Among these records, which lines include "widetilde"? Copy them out.
[[ Source records, beginning ]]
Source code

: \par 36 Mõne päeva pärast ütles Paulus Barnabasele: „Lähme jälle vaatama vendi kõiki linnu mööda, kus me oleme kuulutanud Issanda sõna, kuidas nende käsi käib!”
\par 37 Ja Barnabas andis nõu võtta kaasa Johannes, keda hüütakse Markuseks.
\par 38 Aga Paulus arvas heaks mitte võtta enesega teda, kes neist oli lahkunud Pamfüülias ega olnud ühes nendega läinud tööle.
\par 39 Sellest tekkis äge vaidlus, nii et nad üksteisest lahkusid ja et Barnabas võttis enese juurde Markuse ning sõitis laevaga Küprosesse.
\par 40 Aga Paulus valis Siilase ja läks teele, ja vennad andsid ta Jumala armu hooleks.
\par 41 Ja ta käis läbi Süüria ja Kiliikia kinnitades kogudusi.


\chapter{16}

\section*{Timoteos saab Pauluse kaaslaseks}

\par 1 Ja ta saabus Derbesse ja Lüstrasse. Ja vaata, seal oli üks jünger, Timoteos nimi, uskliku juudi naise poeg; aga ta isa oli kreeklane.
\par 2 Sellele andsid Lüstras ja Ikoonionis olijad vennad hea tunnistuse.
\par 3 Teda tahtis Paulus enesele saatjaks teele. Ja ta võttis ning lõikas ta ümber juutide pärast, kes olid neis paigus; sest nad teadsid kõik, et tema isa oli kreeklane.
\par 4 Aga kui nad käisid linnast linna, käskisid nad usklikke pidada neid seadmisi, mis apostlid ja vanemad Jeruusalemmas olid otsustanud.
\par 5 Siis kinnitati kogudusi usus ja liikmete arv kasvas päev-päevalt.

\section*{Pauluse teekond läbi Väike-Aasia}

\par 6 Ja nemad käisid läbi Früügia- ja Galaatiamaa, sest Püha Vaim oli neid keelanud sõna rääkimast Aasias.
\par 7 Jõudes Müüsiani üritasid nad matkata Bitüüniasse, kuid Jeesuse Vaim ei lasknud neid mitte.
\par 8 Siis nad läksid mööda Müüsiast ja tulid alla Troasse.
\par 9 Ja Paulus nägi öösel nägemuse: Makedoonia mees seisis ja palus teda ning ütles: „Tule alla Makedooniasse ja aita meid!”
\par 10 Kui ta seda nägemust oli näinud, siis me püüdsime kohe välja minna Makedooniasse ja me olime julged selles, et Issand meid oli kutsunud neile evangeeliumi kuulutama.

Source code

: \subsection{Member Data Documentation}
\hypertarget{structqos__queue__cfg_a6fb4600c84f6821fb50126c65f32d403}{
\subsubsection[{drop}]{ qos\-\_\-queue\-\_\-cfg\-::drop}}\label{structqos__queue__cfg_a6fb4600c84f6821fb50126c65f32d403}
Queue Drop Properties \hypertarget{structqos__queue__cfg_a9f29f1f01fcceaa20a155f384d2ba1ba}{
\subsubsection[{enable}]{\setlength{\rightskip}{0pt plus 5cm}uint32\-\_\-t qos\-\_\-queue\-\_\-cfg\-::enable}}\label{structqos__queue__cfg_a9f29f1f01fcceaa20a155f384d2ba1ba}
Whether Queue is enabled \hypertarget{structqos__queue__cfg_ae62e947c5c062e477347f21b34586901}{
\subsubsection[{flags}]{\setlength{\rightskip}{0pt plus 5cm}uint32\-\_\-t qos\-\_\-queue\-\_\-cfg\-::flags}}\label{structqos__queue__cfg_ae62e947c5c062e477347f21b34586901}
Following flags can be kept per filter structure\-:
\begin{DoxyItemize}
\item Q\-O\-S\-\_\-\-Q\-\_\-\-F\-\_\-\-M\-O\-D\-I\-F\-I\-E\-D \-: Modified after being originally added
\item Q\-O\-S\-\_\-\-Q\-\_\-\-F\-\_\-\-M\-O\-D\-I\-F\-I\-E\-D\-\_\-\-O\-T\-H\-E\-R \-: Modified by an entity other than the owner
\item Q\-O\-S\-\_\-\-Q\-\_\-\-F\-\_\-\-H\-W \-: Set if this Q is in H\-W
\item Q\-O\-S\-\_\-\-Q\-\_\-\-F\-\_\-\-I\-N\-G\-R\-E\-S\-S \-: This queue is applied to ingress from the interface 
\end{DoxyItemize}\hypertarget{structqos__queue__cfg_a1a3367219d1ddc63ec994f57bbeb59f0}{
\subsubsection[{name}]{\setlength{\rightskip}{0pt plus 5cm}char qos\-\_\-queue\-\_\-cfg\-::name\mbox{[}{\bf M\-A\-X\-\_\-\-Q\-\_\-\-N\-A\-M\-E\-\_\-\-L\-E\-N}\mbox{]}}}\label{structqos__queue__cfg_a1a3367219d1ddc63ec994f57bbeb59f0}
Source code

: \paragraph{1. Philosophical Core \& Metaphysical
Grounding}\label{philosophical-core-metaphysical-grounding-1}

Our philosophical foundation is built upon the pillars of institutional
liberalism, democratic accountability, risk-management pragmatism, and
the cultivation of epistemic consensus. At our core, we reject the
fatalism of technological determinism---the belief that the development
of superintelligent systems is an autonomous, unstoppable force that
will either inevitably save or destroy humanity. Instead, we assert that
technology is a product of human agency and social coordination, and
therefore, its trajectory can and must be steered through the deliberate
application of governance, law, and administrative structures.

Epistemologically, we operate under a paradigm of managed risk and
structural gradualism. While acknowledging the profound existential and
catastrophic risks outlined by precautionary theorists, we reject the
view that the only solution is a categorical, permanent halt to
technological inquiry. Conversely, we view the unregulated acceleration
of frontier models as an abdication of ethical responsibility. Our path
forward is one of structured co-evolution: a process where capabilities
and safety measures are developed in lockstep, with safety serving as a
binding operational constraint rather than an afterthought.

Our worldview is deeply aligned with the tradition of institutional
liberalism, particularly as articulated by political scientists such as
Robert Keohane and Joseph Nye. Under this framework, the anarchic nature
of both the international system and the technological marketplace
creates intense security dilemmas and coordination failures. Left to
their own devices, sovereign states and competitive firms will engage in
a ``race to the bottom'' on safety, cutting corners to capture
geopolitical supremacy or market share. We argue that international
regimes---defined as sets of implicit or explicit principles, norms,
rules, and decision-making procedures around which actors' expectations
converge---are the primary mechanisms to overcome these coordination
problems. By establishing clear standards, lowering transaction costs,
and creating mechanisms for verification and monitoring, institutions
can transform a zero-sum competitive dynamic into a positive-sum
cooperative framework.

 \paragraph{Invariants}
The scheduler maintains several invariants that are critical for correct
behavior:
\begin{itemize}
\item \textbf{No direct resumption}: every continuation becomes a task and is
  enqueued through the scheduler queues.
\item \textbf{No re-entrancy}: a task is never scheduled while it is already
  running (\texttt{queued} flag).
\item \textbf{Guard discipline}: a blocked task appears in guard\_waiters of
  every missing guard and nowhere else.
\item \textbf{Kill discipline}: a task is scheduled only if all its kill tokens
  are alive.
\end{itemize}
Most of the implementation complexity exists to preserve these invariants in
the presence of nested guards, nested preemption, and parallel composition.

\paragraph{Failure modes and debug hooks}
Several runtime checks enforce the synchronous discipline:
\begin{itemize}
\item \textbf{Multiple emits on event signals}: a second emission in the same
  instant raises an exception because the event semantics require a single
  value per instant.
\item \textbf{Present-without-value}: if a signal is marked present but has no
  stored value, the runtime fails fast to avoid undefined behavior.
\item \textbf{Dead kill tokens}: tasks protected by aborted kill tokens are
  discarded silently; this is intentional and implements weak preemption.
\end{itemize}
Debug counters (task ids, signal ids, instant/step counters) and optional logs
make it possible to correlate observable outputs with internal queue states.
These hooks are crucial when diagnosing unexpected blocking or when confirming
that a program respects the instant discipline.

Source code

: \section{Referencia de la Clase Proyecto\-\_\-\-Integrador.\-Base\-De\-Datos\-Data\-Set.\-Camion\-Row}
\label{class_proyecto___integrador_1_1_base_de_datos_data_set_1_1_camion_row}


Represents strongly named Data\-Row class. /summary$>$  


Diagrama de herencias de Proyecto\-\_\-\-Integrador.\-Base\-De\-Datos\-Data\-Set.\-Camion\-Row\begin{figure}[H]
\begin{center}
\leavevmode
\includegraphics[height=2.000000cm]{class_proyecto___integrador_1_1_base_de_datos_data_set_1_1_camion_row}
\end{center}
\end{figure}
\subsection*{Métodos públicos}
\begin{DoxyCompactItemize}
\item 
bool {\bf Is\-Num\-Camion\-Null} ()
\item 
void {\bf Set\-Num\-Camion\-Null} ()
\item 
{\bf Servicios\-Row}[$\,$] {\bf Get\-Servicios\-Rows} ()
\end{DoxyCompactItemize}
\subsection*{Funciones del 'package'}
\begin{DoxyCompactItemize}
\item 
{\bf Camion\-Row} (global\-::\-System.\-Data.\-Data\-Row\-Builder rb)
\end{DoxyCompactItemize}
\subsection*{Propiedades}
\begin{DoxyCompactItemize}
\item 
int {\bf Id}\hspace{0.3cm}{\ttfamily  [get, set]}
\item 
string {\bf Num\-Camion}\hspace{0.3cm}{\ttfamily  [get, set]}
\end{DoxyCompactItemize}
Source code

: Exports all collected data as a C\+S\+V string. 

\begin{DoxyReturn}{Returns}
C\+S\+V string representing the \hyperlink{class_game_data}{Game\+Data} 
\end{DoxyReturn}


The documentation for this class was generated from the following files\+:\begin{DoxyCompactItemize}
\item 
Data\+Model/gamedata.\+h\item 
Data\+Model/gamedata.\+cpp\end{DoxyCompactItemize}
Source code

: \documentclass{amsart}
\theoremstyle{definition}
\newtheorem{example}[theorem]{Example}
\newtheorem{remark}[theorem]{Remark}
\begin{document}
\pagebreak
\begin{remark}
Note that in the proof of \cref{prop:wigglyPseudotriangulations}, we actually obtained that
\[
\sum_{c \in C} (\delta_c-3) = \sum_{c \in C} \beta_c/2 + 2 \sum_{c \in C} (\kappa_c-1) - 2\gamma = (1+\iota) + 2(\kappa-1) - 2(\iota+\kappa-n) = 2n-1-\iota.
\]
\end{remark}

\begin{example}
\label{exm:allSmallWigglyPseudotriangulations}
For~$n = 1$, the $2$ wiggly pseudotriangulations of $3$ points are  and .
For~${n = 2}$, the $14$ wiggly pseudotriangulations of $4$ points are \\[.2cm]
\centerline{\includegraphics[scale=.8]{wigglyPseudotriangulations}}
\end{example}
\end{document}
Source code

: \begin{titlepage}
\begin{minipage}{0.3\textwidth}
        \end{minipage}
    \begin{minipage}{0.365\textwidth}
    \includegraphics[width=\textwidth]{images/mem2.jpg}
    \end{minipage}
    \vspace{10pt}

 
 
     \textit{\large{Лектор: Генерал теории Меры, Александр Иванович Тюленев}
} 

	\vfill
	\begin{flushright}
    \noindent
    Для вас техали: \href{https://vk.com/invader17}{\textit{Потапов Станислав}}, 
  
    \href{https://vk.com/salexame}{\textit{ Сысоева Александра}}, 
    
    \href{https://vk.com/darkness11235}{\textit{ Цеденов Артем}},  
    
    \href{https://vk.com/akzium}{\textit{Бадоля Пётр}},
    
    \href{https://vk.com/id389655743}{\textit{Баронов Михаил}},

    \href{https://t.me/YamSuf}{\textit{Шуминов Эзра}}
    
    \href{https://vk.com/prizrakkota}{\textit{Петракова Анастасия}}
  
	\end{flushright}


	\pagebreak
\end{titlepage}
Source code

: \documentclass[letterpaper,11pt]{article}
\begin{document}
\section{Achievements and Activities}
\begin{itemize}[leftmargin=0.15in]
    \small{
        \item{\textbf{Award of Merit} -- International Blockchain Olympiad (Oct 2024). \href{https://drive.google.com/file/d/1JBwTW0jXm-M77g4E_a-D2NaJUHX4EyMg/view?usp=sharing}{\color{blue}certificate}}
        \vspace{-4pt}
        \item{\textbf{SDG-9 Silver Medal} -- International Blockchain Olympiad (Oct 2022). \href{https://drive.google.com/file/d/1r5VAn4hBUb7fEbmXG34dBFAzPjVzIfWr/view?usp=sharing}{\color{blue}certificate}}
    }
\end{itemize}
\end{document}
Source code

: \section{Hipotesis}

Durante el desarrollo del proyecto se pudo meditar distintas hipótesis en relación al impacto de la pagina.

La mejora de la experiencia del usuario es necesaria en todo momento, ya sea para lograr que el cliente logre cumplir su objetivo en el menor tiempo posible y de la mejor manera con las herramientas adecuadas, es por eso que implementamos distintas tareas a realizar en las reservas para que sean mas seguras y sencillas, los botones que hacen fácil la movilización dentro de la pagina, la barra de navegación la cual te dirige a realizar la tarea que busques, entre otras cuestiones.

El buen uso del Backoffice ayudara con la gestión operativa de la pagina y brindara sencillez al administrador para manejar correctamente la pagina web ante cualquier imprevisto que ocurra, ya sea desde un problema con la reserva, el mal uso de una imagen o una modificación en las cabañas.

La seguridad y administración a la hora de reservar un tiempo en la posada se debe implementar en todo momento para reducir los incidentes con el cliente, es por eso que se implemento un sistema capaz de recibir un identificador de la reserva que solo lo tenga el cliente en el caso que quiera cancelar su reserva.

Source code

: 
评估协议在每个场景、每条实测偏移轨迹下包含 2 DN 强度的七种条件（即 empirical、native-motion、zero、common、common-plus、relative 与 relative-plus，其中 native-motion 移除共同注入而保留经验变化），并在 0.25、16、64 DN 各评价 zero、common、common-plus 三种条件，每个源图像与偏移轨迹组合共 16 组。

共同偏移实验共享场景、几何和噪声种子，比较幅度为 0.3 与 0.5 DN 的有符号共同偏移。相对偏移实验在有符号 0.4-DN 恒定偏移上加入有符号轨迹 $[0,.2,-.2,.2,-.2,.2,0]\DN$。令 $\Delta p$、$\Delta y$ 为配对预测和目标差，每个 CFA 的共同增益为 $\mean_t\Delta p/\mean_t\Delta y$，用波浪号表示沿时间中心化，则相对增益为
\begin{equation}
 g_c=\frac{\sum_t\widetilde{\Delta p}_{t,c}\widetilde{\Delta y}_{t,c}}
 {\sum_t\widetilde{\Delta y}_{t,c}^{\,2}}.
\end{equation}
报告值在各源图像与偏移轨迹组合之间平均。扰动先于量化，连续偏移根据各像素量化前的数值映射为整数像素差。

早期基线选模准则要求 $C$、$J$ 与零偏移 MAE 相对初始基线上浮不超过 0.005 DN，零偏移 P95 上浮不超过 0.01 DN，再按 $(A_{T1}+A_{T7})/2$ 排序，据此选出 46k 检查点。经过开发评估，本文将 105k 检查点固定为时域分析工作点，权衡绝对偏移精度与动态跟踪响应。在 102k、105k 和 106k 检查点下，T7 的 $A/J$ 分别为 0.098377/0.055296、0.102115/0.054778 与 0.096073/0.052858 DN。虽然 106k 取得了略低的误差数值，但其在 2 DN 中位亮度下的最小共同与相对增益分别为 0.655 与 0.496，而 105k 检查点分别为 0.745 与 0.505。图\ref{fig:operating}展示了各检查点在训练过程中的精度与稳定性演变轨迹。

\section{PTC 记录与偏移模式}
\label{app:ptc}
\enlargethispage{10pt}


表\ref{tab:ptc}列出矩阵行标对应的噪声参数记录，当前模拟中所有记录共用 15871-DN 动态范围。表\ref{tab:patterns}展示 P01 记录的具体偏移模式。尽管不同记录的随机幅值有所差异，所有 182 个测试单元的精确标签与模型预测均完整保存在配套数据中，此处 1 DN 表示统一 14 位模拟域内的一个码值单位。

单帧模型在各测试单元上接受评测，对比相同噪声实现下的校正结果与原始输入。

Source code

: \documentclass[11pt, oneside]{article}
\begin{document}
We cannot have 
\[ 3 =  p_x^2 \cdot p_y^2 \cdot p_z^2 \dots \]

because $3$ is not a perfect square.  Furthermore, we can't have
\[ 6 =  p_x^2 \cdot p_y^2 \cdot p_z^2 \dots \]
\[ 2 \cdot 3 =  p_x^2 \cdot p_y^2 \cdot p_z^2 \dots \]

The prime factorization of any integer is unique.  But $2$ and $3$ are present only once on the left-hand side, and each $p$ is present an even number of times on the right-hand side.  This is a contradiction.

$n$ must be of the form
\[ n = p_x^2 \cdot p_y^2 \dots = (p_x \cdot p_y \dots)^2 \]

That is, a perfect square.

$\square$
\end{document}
[[ Source records, end ]]
# Task solution
 g_c=\frac{\sum_t\widetilde{\Delta p}_{t,c}\widetilde{\Delta y}_{t,c}}
 {\sum_t\widetilde{\Delta y}_{t,c}^{\,2}}.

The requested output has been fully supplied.